We have a follow-up from Jim Ricchiuti from Needham & Company.
So I think you've given some good color as to how we should think about gross margins over the balance of the year just, I guess, in light partly with the consolidation of the facilities part of it. I wonder if you could talk a little bit about operating expense. Was there anything unusual in operating expense in the quarter just ended? And maybe, how should we think about operating expense going forward? Francis J. Kramer: I don't see anything sticking out in our mind on it because we have done a round or 2 of taking our costs down there since we made those acquisitions. And in our other businesses, we've been running like the normal, still pretty lean. I would say the most -- the thing that stuck out most to us right in the quarter was just our receivables and how much cash we tied up there as people extended terms and then we took on this whole business. All the business we bought last year is now on our balance sheet this year, and so that took an extra $10 million or so onto receivables to -- for cash for the extra sales that we brought on. That's probably the one that sticks out most. And I know that's not operating expense, but it's a cash issue.
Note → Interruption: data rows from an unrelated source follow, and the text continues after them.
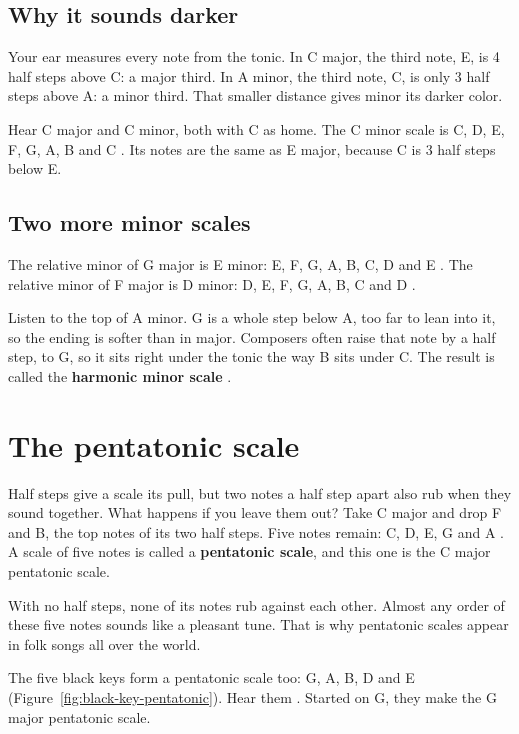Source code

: \subsection*{Why it sounds darker}

Your ear measures every note from the tonic. In C major, the third note, E, is 4 half steps above C: a major third. In A minor, the third note, C, is only 3 half steps above A: a minor third. That smaller distance gives minor its darker color.

Hear C major and C minor, both with C as home. The C minor scale is C, D, E\fl, F, G, A\fl, B\fl{} and C . Its notes are the same as E\fl{} major, because C is 3 half steps below E\fl.

\subsection*{Two more minor scales}

The relative minor of G major is E minor: E, F\sh, G, A, B, C, D and E . The relative minor of F major is D minor: D, E, F, G, A, B\fl, C and D .

Listen to the top of A minor. G is a whole step below A, too far to lean into it, so the ending is softer than in major. Composers often raise that note by a half step, to G\sh, so it sits right under the tonic the way B sits under C. The result is called the \textbf{harmonic minor scale} .

\section{The pentatonic scale}

Half steps give a scale its pull, but two notes a half step apart also rub when they sound together. What happens if you leave them out? Take C major and drop F and B, the top notes of its two half steps. Five notes remain: C, D, E, G and A . A scale of five notes is called a \textbf{pentatonic scale}, and this one is the C major pentatonic scale.

With no half steps, none of its notes rub against each other. Almost any order of these five notes sounds like a pleasant tune. That is why pentatonic scales appear in folk songs all over the world.

The five black keys form a pentatonic scale too: G\fl, A\fl, B\fl, D\fl{} and E\fl{} (Figure~\ref{fig:black-key-pentatonic}). Hear them . Started on G\fl, they make the G\fl{} major pentatonic scale.

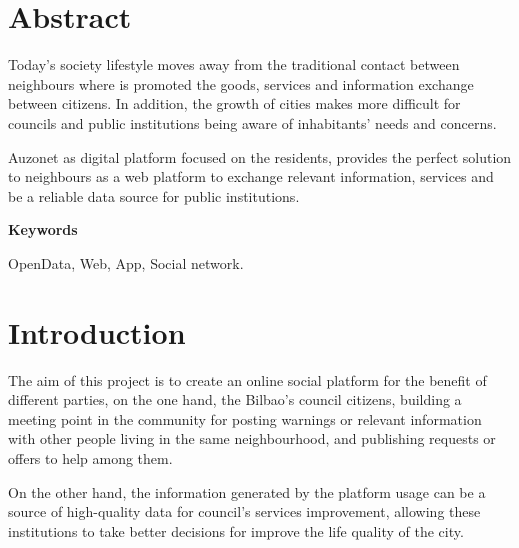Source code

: \documentclass{DeustoFDP}
\begin{document}
\frontmatter
\pagestyle{plain}


\setcounter{page}{3}

\chapter*{Abstract}
Today's society lifestyle moves away from the traditional contact between neighbours
where is promoted the goods, services and information exchange between citizens. In addition, the growth of cities makes more difficult for councils and public institutions being aware of inhabitants' needs and concerns.

Auzonet as digital platform focused on the residents, provides the perfect solution to neighbours as a web platform to exchange relevant information, services and be a reliable data source for public institutions.

\vspace{2em}

{\Large\bfseries\sectionfont Keywords}
\vspace{3\medskipamount}

OpenData, Web, App, Social network.

\cleardoublepage\tableofcontents
\cleardoublepage\listoffigures
\cleardoublepage\listoftables
\cleardoublepage\listoflistings

\mainmatter
\pagestyle{phdthesis}

\chapter{Introduction}\label{cha:introduction}
The aim of this project is to create an online social platform for the benefit of different parties, on the one hand, the Bilbao's council citizens, building a meeting point in the community for posting warnings or relevant information with other people living in the same neighbourhood, and publishing requests or offers to help among them.

On the other hand, the information generated by the platform usage can be a source of high-quality data for council's services improvement, allowing these institutions to take better decisions for improve the life quality of the city.
\end{document}
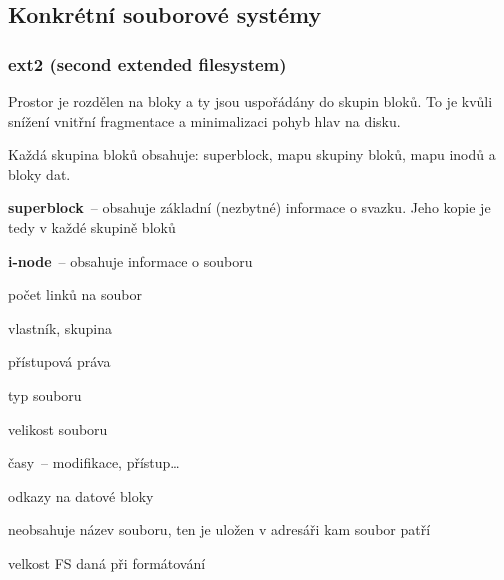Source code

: \subsection{Konkrétní souborové systémy}

\subsubsection*{ext2 (second extended filesystem)}

\begin{pitemize}
  \item Prostor je rozdělen na bloky a ty jsou uspořádány do skupin bloků. To je kvůli
  snížení vnitřní fragmentace a minimalizaci pohyb hlav na disku.
  \item Každá skupina bloků obsahuje: superblock, mapu skupiny bloků, mapu inodů
  a bloky dat.
  \item \textbf{superblock}~-- obsahuje základní (nezbytné) informace o svazku. Jeho kopie
  je tedy v každé skupině bloků 
  \item \textbf{i-node}~-- obsahuje informace o souboru
  \begin{pitemize}
    \item počet linků na soubor
    \item vlastník, skupina
    \item přístupová práva
    \item typ souboru
    \item velikost souboru
    \item časy~-- modifikace, přístup\dots
    \item odkazy na datové bloky
    \item neobsahuje název souboru, ten je uložen v adresáři kam soubor patří
  \end{pitemize}
  \item velkost FS daná při formátování
\end{pitemize}


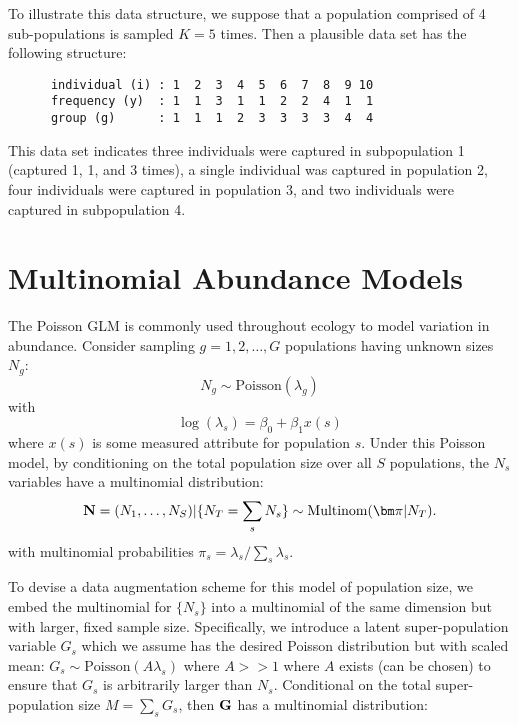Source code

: To illustrate this data structure, we suppose that a population
comprised of 4 sub-populations is sampled $K=5$ times. Then a
plausible data set has the following structure:
\begin{verbatim}
      individual (i) : 1  2  3  4  5  6  7  8  9 10  
      frequency (y)  : 1  1  3  1  1  2  2  4  1  1
      group (g)      : 1  1  1  2  3  3  3  3  4  4
\end{verbatim}
This data set indicates three individuals were captured in subpopulation 1
(captured 1, 1, and 3 times), a single individual was captured in
population 2, four individuals were captured in population 3, and two
individuals were captured in subpopulation 4.


\section{Multinomial Abundance Models}

The Poisson GLM is commonly used throughout ecology to model variation
in abundance.  Consider sampling $g=1,2,\ldots,G$ populations having
unknown sizes $N_{g}$:
\begin{equation}
 N_{g} \sim \mbox{Poisson}(\lambda_{g})
\label{eq.poisson1}
\end{equation}
with
\begin{equation}
\log( \lambda_{s} ) = \beta_{0} + \beta_{1} x(s)
\label{eq.poisson2}
\end{equation}
where $x(s)$ is some measured attribute for population $s$. Under this
Poisson model, by conditioning on the total population size over all
$S$ populations, the $N_{s}$ variables have a multinomial distribution:
\begin{equation}
{\bf N} = (N_{1},\ldots,N_{S}) | \{ N_{T} =
\sum_{s} N_{s} \} \sim \mbox{Multinom}( {\bm \pi} | N_{T}).
\label{eq.mn.N}
\end{equation}
with 
multinomial probabilities $\pi_{s} = \lambda_{s}/\sum_{s} \lambda_{s}$.


To devise a data augmentation scheme for this model of population
size, we embed the multinomial for $\{ N_{s} \}$ into a multinomial of
the same dimension but with larger, fixed sample size.  Specifically,
we introduce a latent super-population variable $G_{s}$ which we
assume has the desired Poisson distribution but with scaled mean:
$G_{s} \sim \mbox{Poisson}(A \lambda_{s})$ where $A>>1$ where $A$
exists (can be chosen) to ensure that $G_{s}$ is arbitrarily larger
than $N_{s}$.  Conditional on the total super-population size $M =
\sum_{s} G_{s}$, then ${\bf G}$ has a multinomial distribution:

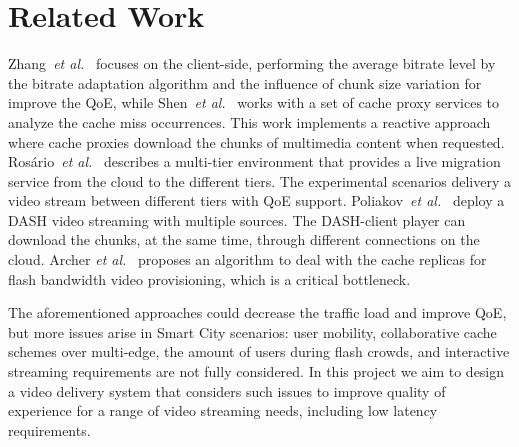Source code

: \section*{Related Work}
\label{sec:releated-work}

Zhang~\textit{et al.}~\cite{zhangINFOCOM17} focuses on the client-side, performing the average bitrate level by the bitrate adaptation algorithm and the influence of chunk size variation for improve the QoE, while Shen~\textit{et al.}~\cite{shenIWQoS19} works with a set of cache proxy services to analyze the cache miss occurrences. This work implements a reactive approach where cache proxies download the chunks of multimedia content when requested. Rosário~\textit{et al.}~\cite{rosarioSENSORS2018} describes a multi-tier environment that provides a live migration service from the cloud to the different tiers. The experimental scenarios delivery a video stream between different tiers with QoE support.
Poliakov~\textit{et al.}~\cite{poliakovPHD2018} deploy a DASH video streaming with multiple  sources. The DASH-client player can download the chunks, at the same time, through different connections on the cloud.
Archer \textit{et al.}~\cite{archerGoogleJournal2019} proposes an algorithm to deal with the cache replicas for flash bandwidth video provisioning, which is a critical bottleneck.

The aforementioned approaches could decrease the traffic load and improve QoE, but more issues arise in Smart City scenarios: user mobility, collaborative cache schemes over multi-edge, the amount of users during flash crowds, and interactive streaming requirements are not fully considered. In this project we aim to design a video delivery system that considers such issues to improve quality of experience for a range of video streaming needs, including low latency requirements.
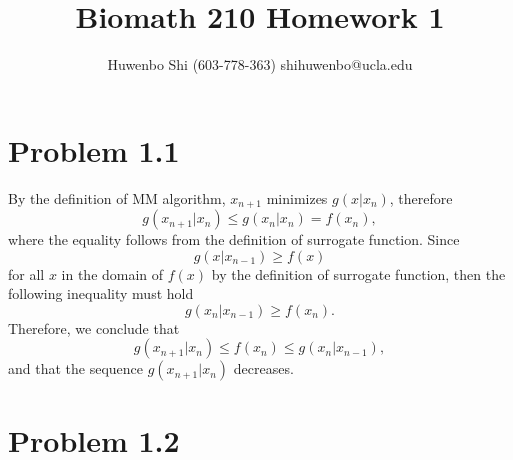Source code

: \documentclass{scrartcl}
\begin{document}

\newcommand*{\TitleFont}{
      \usefont{\encodingdefault}{\rmdefault}{b}{n}
      \fontsize{16}{20}
      \selectfont}
\newcommand*{\AuthorFont}{
      \usefont{\encodingdefault}{\rmdefault}{r}{n}
      \fontsize{12}{20}
      \selectfont}
\title{\TitleFont Biomath 210 Homework 1}
\author{\AuthorFont Huwenbo Shi (603-778-363) shihuwenbo@ucla.edu}
\maketitle

\newcommand{\E}{\mathrm{E}}
\def\mb#1{\mathbf{#1}}


\section*{Problem 1.1}

By the definition of MM algorithm, $x_{n+1}$ minimizes $g(x|x_n)$, therefore
\begin{equation}
g(x_{n+1}|x_n) \le g(x_n|x_n) = f(x_n),
\end{equation}
where the equality follows from the definition of surrogate function. Since
\begin{equation}
	g(x|x_{n-1}) \ge f(x)
\end{equation}
for all $x$ in the domain of $f(x)$ by the definition of surrogate function,
then the following inequality must hold
\begin{equation}
	g(x_n|x_{n-1}) \ge f(x_n) .
\end{equation}
Therefore, we conclude that
\begin{equation}
	g(x_{n+1}|x_n) \le f(x_n) \le g(x_n|x_{n-1}) ,
\end{equation}
and that the sequence $g(x_{n+1}|x_n)$ decreases.


\section*{Problem 1.2}
\end{document}
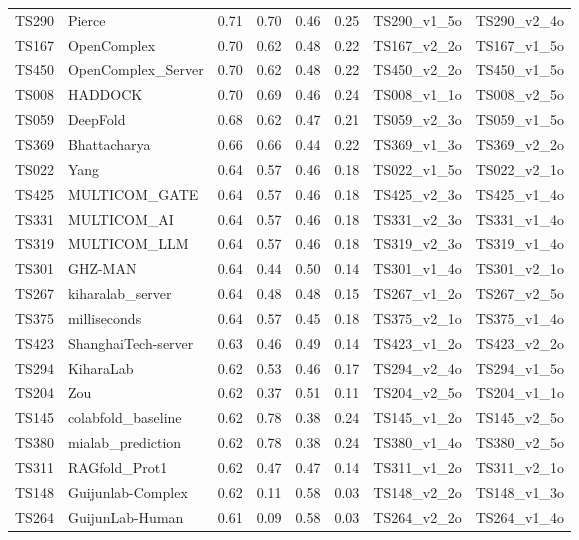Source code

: \begin{table}[ht]
{\begin{tabular}{llllllll}
TS290 & Pierce & 0.71 & 0.70 & 0.46 & 0.25 & TS290\_v1\_5o & TS290\_v2\_4o \\ 
TS167 & OpenComplex & 0.70 & 0.62 & 0.48 & 0.22 & TS167\_v2\_2o & TS167\_v1\_5o \\ 
TS450 & OpenComplex\_Server & 0.70 & 0.62 & 0.48 & 0.22 & TS450\_v2\_2o & TS450\_v1\_5o \\ 
TS008 & HADDOCK & 0.70 & 0.69 & 0.46 & 0.24 & TS008\_v1\_1o & TS008\_v2\_5o \\ 
TS059 & DeepFold & 0.68 & 0.62 & 0.47 & 0.21 & TS059\_v2\_3o & TS059\_v1\_5o \\ 
TS369 & Bhattacharya & 0.66 & 0.66 & 0.44 & 0.22 & TS369\_v1\_3o & TS369\_v2\_2o \\ 
TS022 & Yang & 0.64 & 0.57 & 0.46 & 0.18 & TS022\_v1\_5o & TS022\_v2\_1o \\ 
TS425 & MULTICOM\_GATE & 0.64 & 0.57 & 0.46 & 0.18 & TS425\_v2\_3o & TS425\_v1\_4o \\ 
TS331 & MULTICOM\_AI & 0.64 & 0.57 & 0.46 & 0.18 & TS331\_v2\_3o & TS331\_v1\_4o \\ 
TS319 & MULTICOM\_LLM & 0.64 & 0.57 & 0.46 & 0.18 & TS319\_v2\_3o & TS319\_v1\_4o \\ 
TS301 & GHZ-MAN & 0.64 & 0.44 & 0.50 & 0.14 & TS301\_v1\_4o & TS301\_v2\_1o \\ 
TS267 & kiharalab\_server & 0.64 & 0.48 & 0.48 & 0.15 & TS267\_v1\_2o & TS267\_v2\_5o \\ 
TS375 & milliseconds & 0.64 & 0.57 & 0.45 & 0.18 & TS375\_v2\_1o & TS375\_v1\_4o \\ 
TS423 & ShanghaiTech-server & 0.63 & 0.46 & 0.49 & 0.14 & TS423\_v1\_2o & TS423\_v2\_2o \\ 
TS294 & KiharaLab & 0.62 & 0.53 & 0.46 & 0.17 & TS294\_v2\_4o & TS294\_v1\_5o \\ 
TS204 & Zou & 0.62 & 0.37 & 0.51 & 0.11 & TS204\_v2\_5o & TS204\_v1\_1o \\ 
TS145 & colabfold\_baseline & 0.62 & 0.78 & 0.38 & 0.24 & TS145\_v1\_2o & TS145\_v2\_5o \\ 
TS380 & mialab\_prediction & 0.62 & 0.78 & 0.38 & 0.24 & TS380\_v1\_4o & TS380\_v2\_5o \\ 
TS311 & RAGfold\_Prot1 & 0.62 & 0.47 & 0.47 & 0.14 & TS311\_v1\_2o & TS311\_v2\_1o \\ 
TS148 & Guijunlab-Complex & 0.62 & 0.11 & 0.58 & 0.03 & TS148\_v2\_2o & TS148\_v1\_3o \\ 
TS264 & GuijunLab-Human & 0.61 & 0.09 & 0.58 & 0.03 & TS264\_v2\_2o & TS264\_v1\_4o \\ 

\end{tabular}}
\end{table}
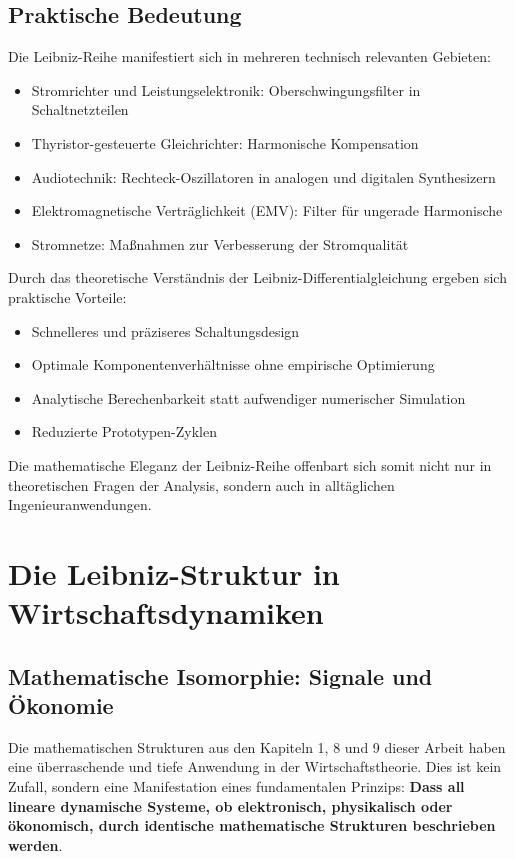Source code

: \documentclass[a4paper, 12pt, twoside, openright]{report}
\theoremstyle{definition}
\theoremstyle{definition}
\begin{document}
\subsection{Praktische Bedeutung}

Die Leibniz-Reihe manifestiert sich in mehreren technisch relevanten Gebieten:

\begin{itemize}
	\item Stromrichter und Leistungselektronik: Oberschwingungsfilter in Schaltnetzteilen
	\item Thyristor-gesteuerte Gleichrichter: Harmonische Kompensation
	\item Audiotechnik: Rechteck-Oszillatoren in analogen und digitalen Synthesizern
	\item Elektromagnetische Verträglichkeit (EMV): Filter für ungerade Harmonische
	\item Stromnetze: Maßnahmen zur Verbesserung der Stromqualität
\end{itemize}

Durch das theoretische Verständnis der Leibniz-Differentialgleichung ergeben sich praktische Vorteile:

\begin{itemize}
	\item Schnelleres und präziseres Schaltungsdesign
	\item Optimale Komponentenverhältnisse ohne empirische Optimierung
	\item Analytische Berechenbarkeit statt aufwendiger numerischer Simulation
	\item Reduzierte Prototypen-Zyklen
\end{itemize}

Die mathematische Eleganz der Leibniz-Reihe offenbart sich somit nicht nur in theoretischen Fragen der Analysis, sondern auch in alltäglichen Ingenieuranwendungen.

\section{Die Leibniz-Struktur in Wirtschaftsdynamiken}

\subsection{Mathematische Isomorphie: Signale und Ökonomie}

Die mathematischen Strukturen aus den Kapiteln 1, 8 und 9 dieser Arbeit haben eine überraschende und tiefe Anwendung in der Wirtschaftstheorie. Dies ist kein Zufall, sondern eine Manifestation eines fundamentalen Prinzips: \textbf{Dass all lineare dynamische Systeme, ob elektronisch, physikalisch oder ökonomisch, durch identische mathematische Strukturen beschrieben werden}.
\end{document}
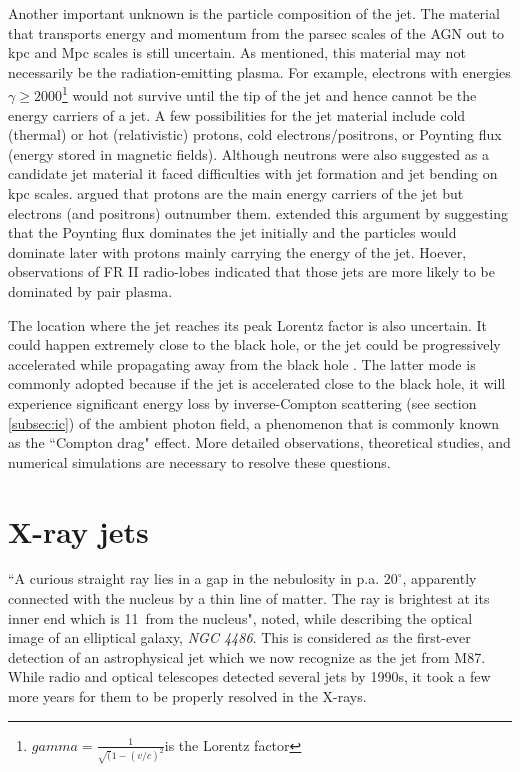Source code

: Another important unknown is the particle composition of the jet. The material that transports energy and momentum from the parsec scales of the AGN out to kpc and Mpc scales is still uncertain. As mentioned, this material may not necessarily be the radiation-emitting plasma. For example, electrons with energies $\gamma\geq2000$\footnote{$gamma=\frac{1}{\sqrt(1-(v/c)^2} $is the Lorentz factor} would not survive until the tip of the jet  \citep{2007RMxAC..27..188H} and hence cannot be the energy carriers of a jet. A few possibilities for the jet material include cold (thermal) or hot (relativistic) protons, cold electrons/positrons, or Poynting flux (energy stored in magnetic fields).  Although neutrons were also suggested as a candidate jet material \citep{dermer2004nonthermal} it faced difficulties with jet formation and jet bending on kpc scales. \citet{sikora2000pair} argued that protons are the main energy carriers of the jet but electrons (and positrons) outnumber them. \citep{sikora2005quasar} extended this argument by suggesting that the Poynting flux dominates the jet initially and the particles would dominate later with protons mainly carrying the energy of the jet. Hoever, observations of FR II radio-lobes indicated that those jets are more likely to be dominated by pair plasma.

The location where the jet reaches its peak Lorentz factor is also uncertain. It could happen extremely close to the black hole, or the jet could be progressively accelerated while propagating away from the black hole  \citep[see~][]{meier2003theory}. The latter mode is commonly adopted because if the jet is accelerated close to the black hole, it will experience significant energy loss by inverse-Compton scattering (see section \ref{subsec:ic}) of the ambient photon field, a phenomenon that is commonly known as the ``Compton drag" effect.
More detailed observations, theoretical studies, and numerical simulations are necessary to resolve these questions.

\section{X-ray jets\label{sec:xray_jets}}
``A curious straight ray lies in a gap in the nebulosity in p.a. $20^\circ$, apparently connected with the nucleus by a thin line of matter. The ray is brightest at its inner end which is 11\as~from the nucleus", \citet{curtis1918descriptions} noted, while describing the optical image of an elliptical galaxy, \textit{NGC 4486}. This is considered as the first-ever detection of an astrophysical jet which we now recognize as the jet from M87. While radio and optical telescopes detected several jets by 1990s, it took a few more years for them to be properly resolved in the X-rays.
Yes, I agree. I mean, I think that, certainly, the operating expense profile changed a bit with the acquisitions of last year. Having said that, exactly as Fran said, I don't think there's any one kind or a few little major things kind of standing out. This is a company that has been very focused on its expenses, and I am sure that we will continue to be.
Okay. And Mary Jane, I don't know if you're able to get your hands on the organic change in revenues?
Oh, sorry. Fran did such a beautiful job. So for the quarter, it was pretty flat from an organic point of view -- from an organic growth point of view. And I think, as he was saying, for the year, we're not expecting significant organic growth there.
And I'm showing no further questions at this time.